> **Task description**:
Only reproduce the lines from the line containing "podem ser descartados." onward, exactly, through the final line of the data below.

━━━━━ Data for the task

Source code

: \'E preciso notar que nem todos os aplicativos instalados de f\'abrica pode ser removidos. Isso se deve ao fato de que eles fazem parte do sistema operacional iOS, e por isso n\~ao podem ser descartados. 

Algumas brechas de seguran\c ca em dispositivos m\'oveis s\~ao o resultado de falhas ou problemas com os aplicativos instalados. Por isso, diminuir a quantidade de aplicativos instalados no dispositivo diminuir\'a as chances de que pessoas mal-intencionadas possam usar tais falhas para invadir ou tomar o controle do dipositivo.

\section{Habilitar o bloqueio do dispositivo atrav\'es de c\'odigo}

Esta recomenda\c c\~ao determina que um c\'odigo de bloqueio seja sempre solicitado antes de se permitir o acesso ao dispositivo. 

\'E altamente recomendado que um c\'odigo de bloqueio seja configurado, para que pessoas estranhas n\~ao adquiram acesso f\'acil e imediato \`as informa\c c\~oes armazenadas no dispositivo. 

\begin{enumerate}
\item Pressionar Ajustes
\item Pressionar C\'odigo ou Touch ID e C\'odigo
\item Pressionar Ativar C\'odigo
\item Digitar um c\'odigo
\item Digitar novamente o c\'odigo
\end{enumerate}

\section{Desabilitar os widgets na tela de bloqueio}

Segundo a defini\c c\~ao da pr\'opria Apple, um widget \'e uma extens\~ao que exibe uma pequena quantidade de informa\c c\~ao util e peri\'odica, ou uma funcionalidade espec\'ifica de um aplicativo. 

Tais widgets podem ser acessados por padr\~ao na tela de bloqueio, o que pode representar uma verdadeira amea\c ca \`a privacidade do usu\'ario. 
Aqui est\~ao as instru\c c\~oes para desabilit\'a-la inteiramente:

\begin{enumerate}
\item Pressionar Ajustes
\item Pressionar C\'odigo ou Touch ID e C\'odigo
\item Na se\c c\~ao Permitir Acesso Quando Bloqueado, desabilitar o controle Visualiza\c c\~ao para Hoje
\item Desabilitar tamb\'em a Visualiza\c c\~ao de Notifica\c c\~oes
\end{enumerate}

━━━━━━━━━━

> **Output**:
: \'E preciso notar que nem todos os aplicativos instalados de f\'abrica pode ser removidos. Isso se deve ao fato de que eles fazem parte do sistema operacional iOS, e por isso n\~ao podem ser descartados. 

Algumas brechas de seguran\c ca em dispositivos m\'oveis s\~ao o resultado de falhas ou problemas com os aplicativos instalados. Por isso, diminuir a quantidade de aplicativos instalados no dispositivo diminuir\'a as chances de que pessoas mal-intencionadas possam usar tais falhas para invadir ou tomar o controle do dipositivo.

\section{Habilitar o bloqueio do dispositivo atrav\'es de c\'odigo}

Esta recomenda\c c\~ao determina que um c\'odigo de bloqueio seja sempre solicitado antes de se permitir o acesso ao dispositivo. 

\'E altamente recomendado que um c\'odigo de bloqueio seja configurado, para que pessoas estranhas n\~ao adquiram acesso f\'acil e imediato \`as informa\c c\~oes armazenadas no dispositivo. 

\begin{enumerate}
\item Pressionar Ajustes
\item Pressionar C\'odigo ou Touch ID e C\'odigo
\item Pressionar Ativar C\'odigo
\item Digitar um c\'odigo
\item Digitar novamente o c\'odigo
\end{enumerate}

\section{Desabilitar os widgets na tela de bloqueio}

Segundo a defini\c c\~ao da pr\'opria Apple, um widget \'e uma extens\~ao que exibe uma pequena quantidade de informa\c c\~ao util e peri\'odica, ou uma funcionalidade espec\'ifica de um aplicativo. 

Tais widgets podem ser acessados por padr\~ao na tela de bloqueio, o que pode representar uma verdadeira amea\c ca \`a privacidade do usu\'ario. 
Aqui est\~ao as instru\c c\~oes para desabilit\'a-la inteiramente:

\begin{enumerate}
\item Pressionar Ajustes
\item Pressionar C\'odigo ou Touch ID e C\'odigo
\item Na se\c c\~ao Permitir Acesso Quando Bloqueado, desabilitar o controle Visualiza\c c\~ao para Hoje
\item Desabilitar tamb\'em a Visualiza\c c\~ao de Notifica\c c\~oes
\end{enumerate}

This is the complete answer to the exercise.